Social media is particularly useful for anyone who wants to track the present–or predict the future.

A growing body of literature suggests that the data people make public on the Web can be used to track epidemics, predict box office hits and foretell other aspects of the future. Adding to this evidence, Vasileios Lampos, Tijl De Bie and Nello Cristianini of the Intelligent Systems Laboratory at the University of Bristol (UK) have released a paper about the utility of Twitter for tracking flu outbreaks.

The work builds on research pioneered in 2008 by scientists at Google that resulted in Google.org’s Flu Trends. (To see it in action, check out today’s elevated Flu incidence in South Africa)

What’s different about tapping social media instead of search queries, says senior author Nello Cristianini, is that individual tweets are qualitatively different from search strings, which tend to be quite short.

“There is the potential in Twitter to understand the contents of the text, and isolate specific self-diagnostic statements by the user, for example, “i am having a headache,” says Cristianini.

Over several months, the researchers were able to gather a database of over 50 million geo-located tweets which could then be compared to official data from the U.K.’s national health service on flu incidence by region. By figuring out which keywords in the database of tweets were associated with elevated levels of flu, Lampos et al. were able to create a predictive model that transformed keyword incidence in future tweets into a prediction of the severity of flu for a given area.
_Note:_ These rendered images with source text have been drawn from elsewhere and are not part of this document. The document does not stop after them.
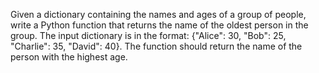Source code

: Given a dictionary containing the names and ages of a group of people, write a Python function that returns the name of the oldest person in the group. The input dictionary is in the format: {"Alice": 30, "Bob": 25, "Charlie": 35, "David": 40}. The function should return the name of the person with the highest age.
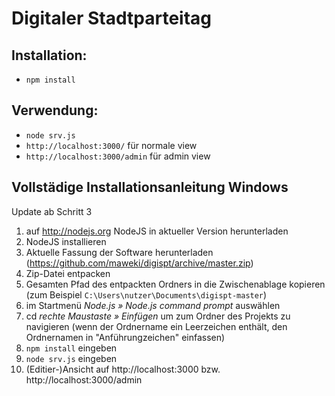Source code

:# Digitaler Stadtparteitag

## Installation:

* `npm install`

## Verwendung:

* `node srv.js`
* `http://localhost:3000/` für normale view
* `http://localhost:3000/admin` für admin view

## Vollstädige Installationsanleitung Windows

Update ab Schritt 3

1. auf http://nodejs.org NodeJS in aktueller Version herunterladen
2. NodeJS installieren
3. Aktuelle Fassung der Software herunterladen (https://github.com/maweki/digispt/archive/master.zip)
4. Zip-Datei entpacken
5. Gesamten Pfad des entpackten Ordners in die Zwischenablage kopieren (zum Beispiel `C:\Users\nutzer\Documents\digispt-master`)
5. im Startmenü *Node.js » Node.js command prompt* auswählen
6. cd *rechte Maustaste » Einfügen* um zum Ordner des Projekts zu navigieren (wenn der Ordnername ein Leerzeichen enthält, den Ordnernamen in "Anführungzeichen" einfassen)
7. `npm install` eingeben
9. `node srv.js` eingeben
10. (Editier-)Ansicht auf http://localhost:3000 bzw. http://localhost:3000/admin
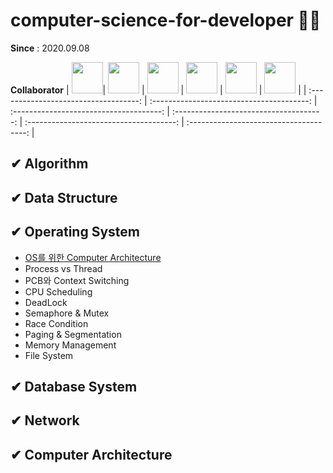 # computer-science-for-developer 📙📘

**Since** : 2020.09.08

**Collaborator**
| [<img src="https://avatars3.githubusercontent.com/u/57359207?s=400&v=4" width="50">](https://github.com/ParkYooJeong)| [<img src="https://avatars0.githubusercontent.com/u/40655666?s=400&u=f73ef5efa98b2e7d0d63daf162518d71a2baaa9c&v=4" width="50">](https://github.com/dudcheol) | [<img src="https://avatars2.githubusercontent.com/u/37795866?s=400&v=4" width="50">](https://github.com/doljae) | [<img src="https://avatars3.githubusercontent.com/u/23310614?s=400&v=4" width="50">](https://github.com/Kim-da-young) | [<img src="https://avatars0.githubusercontent.com/u/50990098?s=400&v=4" width="50">](https://github.com/KimYH-KU) | [<img src="https://avatars3.githubusercontent.com/u/58681151?s=400&v=4" width="50">](https://github.com/feb4th) | 
| :-----------------------------------: | :---------------------------------------: | :-------------------------------------: | :-------------------------------------: | :-------------------------------------: | :-------------------------------------: |

## ✔ Algorithm

## ✔ Data Structure

## ✔ Operating System
- [OS를 위한 Computer Architecture](https://github.com/mentalK94/computer-science-for-developer/blob/master/operating%20system/Computer%20Architecture%20for%20OS.md)
- Process vs Thread
- PCB와 Context Switching
- CPU Scheduling
- DeadLock
- Semaphore & Mutex
- Race Condition
- Paging & Segmentation
- Memory Management
- File System

## ✔ Database System

## ✔ Network

## ✔ Computer Architecture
This flu-predicting signal from Twitter is an independent stream of information that can “complement or improve the signal coming from search engine queries,” says Cristianini.

Cristianini notes that all approaches that track self-reported symptoms suffer from the same bias, however: the more the media hypes a Flu epidemic, the more likely people are to go to their doctors (distorting the “official” numbers) and talk about suspicious symptoms on Twitter or other services.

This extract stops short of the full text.